The strike at CNH involves about 1,100 workers at the company’s plants in Racine, Wis., where its farm tractors are built, and Burlington, Iowa, where construction machinery is assembled. The action is the latest in a series of strikes at large U.S. companies where unions have pushed for higher wages and better benefits amid rising inflation, a tight labor market and rising corporate profits.

In March, more than 500 California refinery workers went on strike at Chevron Corp. following a contract negotiation stalemate. Manufacturing workers at Kellogg Co. and Volvo last year went on strike, seeking higher pay.

CNH, whose brands include CaseIH and New Holland farm machinery and Case construction equipment, is a competitor for Deere & Co., where 10,000 UAW members walked off their jobs last fall for more than a month before approving a new six-year contract.

After approving the contract in November, Deere workers received an immediate 10% raise and each worker received an $8,500 bonus. Additional 5% pay raises will be provided to Deere workers in two other years, and lump-sum bonuses amounting to 3% of workers’ annual pay will be awarded in the three other years.

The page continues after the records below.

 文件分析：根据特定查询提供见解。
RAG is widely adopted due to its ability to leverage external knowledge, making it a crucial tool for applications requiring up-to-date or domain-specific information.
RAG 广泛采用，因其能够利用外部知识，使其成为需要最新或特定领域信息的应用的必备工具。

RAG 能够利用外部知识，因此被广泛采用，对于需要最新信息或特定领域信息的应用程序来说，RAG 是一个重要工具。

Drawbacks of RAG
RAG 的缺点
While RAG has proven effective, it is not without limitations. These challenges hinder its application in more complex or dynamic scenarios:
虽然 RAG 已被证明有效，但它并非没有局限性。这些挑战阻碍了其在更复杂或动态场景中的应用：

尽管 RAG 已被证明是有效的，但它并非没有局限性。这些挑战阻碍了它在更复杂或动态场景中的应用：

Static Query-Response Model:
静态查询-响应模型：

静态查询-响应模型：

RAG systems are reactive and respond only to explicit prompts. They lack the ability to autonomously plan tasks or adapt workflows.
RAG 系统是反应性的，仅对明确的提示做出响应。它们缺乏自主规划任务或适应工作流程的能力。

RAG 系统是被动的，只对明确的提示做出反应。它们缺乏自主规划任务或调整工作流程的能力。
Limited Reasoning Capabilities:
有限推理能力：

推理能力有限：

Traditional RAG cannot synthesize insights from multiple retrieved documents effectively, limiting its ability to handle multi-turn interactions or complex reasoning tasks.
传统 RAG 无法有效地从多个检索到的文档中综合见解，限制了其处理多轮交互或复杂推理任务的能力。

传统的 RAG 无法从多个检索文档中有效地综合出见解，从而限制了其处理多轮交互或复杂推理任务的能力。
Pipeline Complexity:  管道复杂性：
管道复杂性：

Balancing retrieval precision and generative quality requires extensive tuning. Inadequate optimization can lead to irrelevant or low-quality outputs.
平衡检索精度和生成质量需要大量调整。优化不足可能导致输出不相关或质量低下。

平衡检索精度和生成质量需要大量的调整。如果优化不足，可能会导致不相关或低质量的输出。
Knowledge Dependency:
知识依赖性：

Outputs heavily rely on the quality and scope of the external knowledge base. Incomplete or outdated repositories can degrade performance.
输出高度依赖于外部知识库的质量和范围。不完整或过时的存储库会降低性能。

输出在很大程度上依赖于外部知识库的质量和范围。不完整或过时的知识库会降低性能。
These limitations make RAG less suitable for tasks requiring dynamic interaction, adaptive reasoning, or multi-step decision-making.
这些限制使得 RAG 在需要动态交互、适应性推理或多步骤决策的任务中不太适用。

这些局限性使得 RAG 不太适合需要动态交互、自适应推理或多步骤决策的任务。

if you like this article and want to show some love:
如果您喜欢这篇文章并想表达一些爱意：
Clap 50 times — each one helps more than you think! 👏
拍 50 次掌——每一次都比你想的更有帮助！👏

The auto workers union’s strike against CNH is the first at the company since late 2004, the company said. When the union abandoned that strike after 19 days, management refused to allow workers to return to their jobs. A four-month lockout ensued during which CNH used management employees and temporary workers to operate its plants.

CNH has struggled to consistently earn profits since being assembled by Italian automaker Fiat SpA in the late 1990s via a series of acquisitions.

Chief Executive Scott Wine, who joined CNH early last year after leading power sports equipment maker Polaris Inc., is attempting to sharpen the company’s focus. CNH spun off its commercial truck and powertrain businesses in Europe into a separate company known as Iveco Group NV late last year.